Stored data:
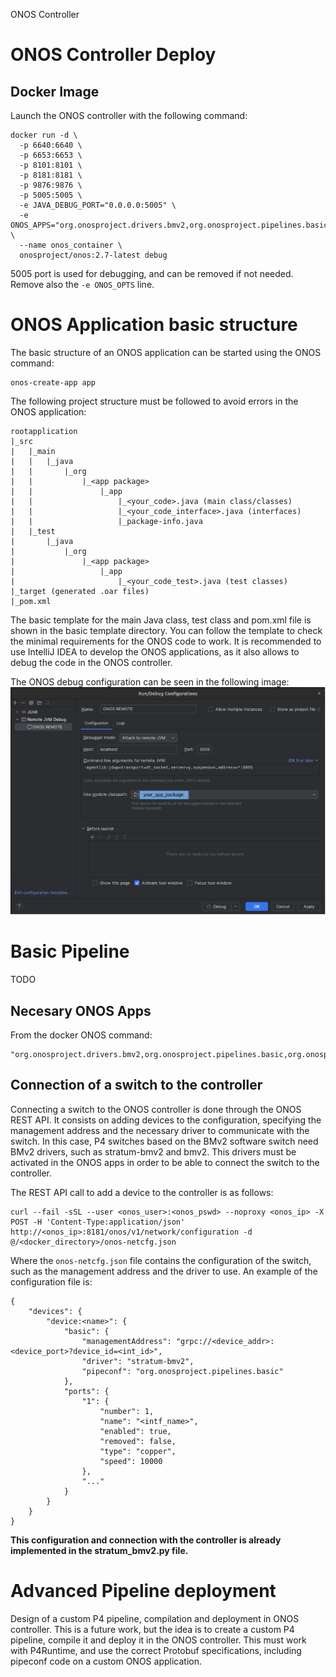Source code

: ONOS Controller

# ONOS Controller Deploy

## Docker Image
Launch the ONOS controller with the following command:
```
docker run -d \
  -p 6640:6640 \
  -p 6653:6653 \
  -p 8101:8101 \
  -p 8181:8181 \
  -p 9876:9876 \
  -p 5005:5005 \
  -e JAVA_DEBUG_PORT="0.0.0.0:5005" \
  -e ONOS_APPS="org.onosproject.drivers.bmv2,org.onosproject.pipelines.basic,org.onosproject.hostprovider,org.onosproject.lldpprovider,org.onosproject.linkdiscovery,org.onosproject.proxyarp,org.onosproject.hostprobingprovider,org.onosproject.drivers.p4runtime,org.onosproject.drivers.stratum,org.onosproject.drivers,org.onosproject.gui2" \
  --name onos_container \
  onosproject/onos:2.7-latest debug
```
5005 port is used for debugging, and can be removed if not needed. Remove also the `-e ONOS_OPTS` line.

# ONOS Application basic structure

The basic structure of an ONOS application can be started using the ONOS command:
```
onos-create-app app
```

The following project structure must be followed to avoid errors in the ONOS application:
```
rootapplication
|_src
|   |_main
|   |   |_java
|   |       |_org
|   |           |_<app package>
|   |               |_app
|   |                   |_<your_code>.java (main class/classes)
|   |                   |_<your_code_interface>.java (interfaces)
|   |                   |_package-info.java
|   |_test
|       |_java
|           |_org
|               |_<app package>
|                   |_app
|                       |_<your_code_test>.java (test classes)
|_target (generated .oar files)    
|_pom.xml

```

The basic template for the main Java class, test class and pom.xml file is shown in the basic template directory.
You can follow the template to check the minimal requirements for the ONOS code to work.
It is recommended to use IntelliJ IDEA to develop the ONOS applications, as it also allows to debug the code in the ONOS controller.

The ONOS debug configuration can be seen in the following image:
![ONOS Debug Configuration](./ONOS_remote_debug_config.jpg)


# Basic Pipeline
TODO
## Necesary ONOS Apps
From the docker ONOS command:
```
"org.onosproject.drivers.bmv2,org.onosproject.pipelines.basic,org.onosproject.hostprovider,org.onosproject.lldpprovider,org.onosproject.linkdiscovery,org.onosproject.proxyarp,org.onosproject.hostprobingprovider,org.onosproject.drivers.p4runtime,org.onosproject.drivers.stratum,org.onosproject.drivers,org.onosproject.gui2"
```
## Connection of a switch to the controller
Connecting a switch to the ONOS controller is done through the ONOS REST API. It consists on adding devices to the configuration, specifying the management address and the necessary driver to communicate with the switch. In this case, P4 switches based on the BMv2 software switch need BMv2 drivers, such as stratum-bmv2 and bmv2. This drivers must be activated in the ONOS apps in order to be able to connect the switch to the controller.

The REST API call to add a device to the controller is as follows:
```
curl --fail -sSL --user <onos_user>:<onos_pswd> --noproxy <onos_ip> -X POST -H 'Content-Type:application/json' http://<onos_ip>:8181/onos/v1/network/configuration -d @/<docker_directory>/onos-netcfg.json
```
Where the `onos-netcfg.json` file contains the configuration of the switch, such as the management address and the driver to use. An example of the configuration file is:

```
{
    "devices": {
        "device:<name>": {
            "basic": {
                "managementAddress": "grpc://<device_addr>:<device_port>?device_id=<int_id>",
                "driver": "stratum-bmv2",
                "pipeconf": "org.onosproject.pipelines.basic"
            },
            "ports": {
                "1": {
                    "number": 1,
                    "name": "<intf_name>",
                    "enabled": true,
                    "removed": false,
                    "type": "copper",
                    "speed": 10000
                },
                "..."
            }
        }
    }
}
```

**This configuration and connection with the controller is already implemented in the stratum_bmv2.py file.**


# Advanced Pipeline deployment
Design of a custom P4 pipeline, compilation and deployment in ONOS controller.
This is a future work, but the idea is to create a custom P4 pipeline, compile it and deploy it in the ONOS controller. This must work with P4Runtime, and use the correct Protobuf specifications, including pipeconf code on a custom ONOS application.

PROMPT:
Find the string "create" in the entries above. Copy each line where it occurs.

SOLUTION:
onos-create-app app
This is a future work, but the idea is to create a custom P4 pipeline, compile it and deploy it in the ONOS controller. This must work with P4Runtime, and use the correct Protobuf specifications, including pipeconf code on a custom ONOS application.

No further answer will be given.